In November 2014, when China launched Hong Kong-Shanghai Stock Connect, a pipeline designed to facilitate two-way flows between two hitherto largely sealed off equity markets, identical stocks listed on both exchanges were, on average, 2.1 per cent more expensive in Shanghai.
After three years of operation, during which a net Rmb920bn ($142bn) has flowed through this conduit and a sister HK-Shenzhen channel opened a year ago, the typical premium that dual-listed stocks trade at on the mainland market has ballooned to 30 per cent, as the first chart shows.
“At the beginning of the [Stock Connect] process I think the expectation was that the [price] gap would be erased, but the [Shanghai and Shenzhen-listed] A-shares are trading at a 30 per cent premium relative to the [Hong Kong] H shares. That is well above the historic average of 15-20 per cent over the past seven to 10 years,” says Dmitriy Vlasov, a portfolio manager at East Capital, an emerging market-focused fund house.
“The A/H [shares] situation is indeed a strange one,” says Gary Greenberg, head of global emerging markets at Hermes, another asset manager.
Some of the price differentials between identical stocks, with identical voting rights and dividend streams, are extraordinary.
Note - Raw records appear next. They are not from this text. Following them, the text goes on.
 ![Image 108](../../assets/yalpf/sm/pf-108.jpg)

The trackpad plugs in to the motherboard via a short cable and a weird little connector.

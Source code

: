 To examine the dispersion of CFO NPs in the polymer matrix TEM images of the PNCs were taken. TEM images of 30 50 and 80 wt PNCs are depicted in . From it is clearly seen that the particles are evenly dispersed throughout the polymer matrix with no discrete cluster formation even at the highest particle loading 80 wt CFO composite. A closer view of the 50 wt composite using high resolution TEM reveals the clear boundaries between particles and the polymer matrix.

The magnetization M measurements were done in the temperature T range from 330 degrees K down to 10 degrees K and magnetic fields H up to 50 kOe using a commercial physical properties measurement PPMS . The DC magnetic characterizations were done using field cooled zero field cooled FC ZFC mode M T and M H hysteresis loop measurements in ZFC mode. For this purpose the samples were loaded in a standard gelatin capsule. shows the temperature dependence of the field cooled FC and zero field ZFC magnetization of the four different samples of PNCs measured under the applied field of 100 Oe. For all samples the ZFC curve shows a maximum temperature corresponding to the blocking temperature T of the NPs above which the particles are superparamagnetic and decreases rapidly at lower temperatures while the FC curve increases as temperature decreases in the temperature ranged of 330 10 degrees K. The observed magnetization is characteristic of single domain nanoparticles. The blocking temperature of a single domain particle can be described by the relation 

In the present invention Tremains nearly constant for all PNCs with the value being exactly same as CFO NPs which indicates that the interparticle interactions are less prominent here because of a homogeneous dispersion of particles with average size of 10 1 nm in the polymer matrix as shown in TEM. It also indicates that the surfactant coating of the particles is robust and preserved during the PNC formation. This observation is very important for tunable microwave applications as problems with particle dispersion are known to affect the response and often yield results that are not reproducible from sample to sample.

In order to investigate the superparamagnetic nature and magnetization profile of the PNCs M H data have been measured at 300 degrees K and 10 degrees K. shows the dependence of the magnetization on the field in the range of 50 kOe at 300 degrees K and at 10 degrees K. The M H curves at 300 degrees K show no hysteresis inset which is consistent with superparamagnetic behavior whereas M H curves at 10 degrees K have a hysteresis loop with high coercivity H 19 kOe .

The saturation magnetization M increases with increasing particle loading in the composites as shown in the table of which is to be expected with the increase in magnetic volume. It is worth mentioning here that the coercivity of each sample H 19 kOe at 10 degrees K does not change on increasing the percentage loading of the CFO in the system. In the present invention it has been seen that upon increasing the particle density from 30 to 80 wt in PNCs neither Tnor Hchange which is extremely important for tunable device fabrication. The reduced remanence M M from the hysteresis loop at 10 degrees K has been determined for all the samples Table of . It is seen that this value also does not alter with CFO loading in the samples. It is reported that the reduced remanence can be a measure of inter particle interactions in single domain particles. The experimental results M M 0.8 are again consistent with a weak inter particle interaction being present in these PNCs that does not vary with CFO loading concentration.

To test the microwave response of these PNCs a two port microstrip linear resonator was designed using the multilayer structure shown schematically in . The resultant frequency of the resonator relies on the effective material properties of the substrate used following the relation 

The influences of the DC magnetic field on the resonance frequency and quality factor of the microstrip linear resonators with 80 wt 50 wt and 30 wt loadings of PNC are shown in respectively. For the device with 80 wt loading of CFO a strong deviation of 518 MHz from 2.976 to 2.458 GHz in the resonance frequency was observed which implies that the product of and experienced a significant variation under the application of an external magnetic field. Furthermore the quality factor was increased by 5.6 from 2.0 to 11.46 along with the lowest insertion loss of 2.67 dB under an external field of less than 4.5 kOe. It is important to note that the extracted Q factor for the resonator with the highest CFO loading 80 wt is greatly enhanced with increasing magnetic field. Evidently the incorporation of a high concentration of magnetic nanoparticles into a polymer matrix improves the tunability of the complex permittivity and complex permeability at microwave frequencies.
Shares in Tianjin Capital Environmental Protection, a water utility, are 3.5 times more expensive on the mainland than in Hong Kong. Shanghai Electric, CSSC Offshore & Marine Engineering, Cosco Shipping Development Company and Metallurgical Corp of China are all at least 2.5 times as expensive on the A-shares market.
In contrast, only one of the 70 dual-listed stocks in the Hang Seng China AH Premium index, Anhui Conch Cement, is cheaper on the mainland, by 7.3 per cent. When Stock Connect was born three years ago, 20 stocks cost less in Shanghai or Shenzhen than in Hong Kong.
Yet this widening gulf cannot be blamed on Stock Connect itself. After a quiet first year, far more money has gushed through the pipeline into Hong Kong than in the opposite direction.
But the Stock Connect can be blamed for failing to correct the anomaly.
“The stocks are non-fungible,” says Mr Greenberg. While the same shares are available on both exchanges, their trading environments are clearly not the same.
One factor would appear to be the bubble in mainland equity prices that began inflating in November 2014, just as Stock Connect was implemented, and which far outstripped a jump in Hong Kong prices that kicked in a few months later. This pushed up premiums for dual-listed shares in mainland China.
Both stock markets fell sharply later in 2015, but although the HK bourse has performed better since, these premiums have not fallen to any great extent.
Richard Gao, research principal at Matthews Asia, a San Francisco-based asset manager, notes that the premiums tend to be highest when there is a bull market in both mainland and Hong Kong equities. He attributes this to the momentum-driven investment style favoured by many Chinese retail investors.
Flows to Hong Kong from the mainland have clearly not been enough to outweigh this. But they have been rising, nevertheless.
Recent data from East Capital suggest cumulative net “southbound” flows, ie into HK, have reached Rmb578bn, comfortably outstripping net flows of Rmb341bn in the opposite direction, as seen in the second chart.
Mr Vlasov views the Stock Connect programme as a “clear success” that has “essentially integrated China’s onshore and offshore markets” and allowed mainland investors to diversify their financial holdings by, for instance buying into Chinese technology companies, car manufacturers and insurers that are not listed on the mainland.
While northbound flows via Stock Connect have only accounted for 1 per cent of turnover in mainland stock markets this year (with food and beverage and consumer companies in most demand), southbound flows have constituted 7 per cent of activity in Hong Kong.
Mr Vlasov says Hong Kong-listed bank stocks have proved very popular for southbound investors, and as a result the discounts in HK for the five dual-listed banks are all below the 30 per cent average.
The mystery is perhaps why even more money has not found its way from the mainland into Hong Kong, given the attractive discounts on offer.
It may simply be that investors in A shares feel that this is where the biggest gains are to be made.
Yet even those in search of discounts face some barriers. One such is that Stock Connect is only open to those with investable assets of at least Rmb500,000 ($77,000). This rules out many retail investors, who dominate trading in mainland markets.
As Mr Greenberg points out, retail investors receive negative real interest rates on their deposits “which can lead to silly [stock market] valuations if that is the hurdle rate”, given that the domestic bond market, another potential alternative is “under-developed”.
But smaller retail investors are not entirely held captive on the mainland. They can participate in Stock Connect through mutual funds, wealth management products and other pooled vehicles.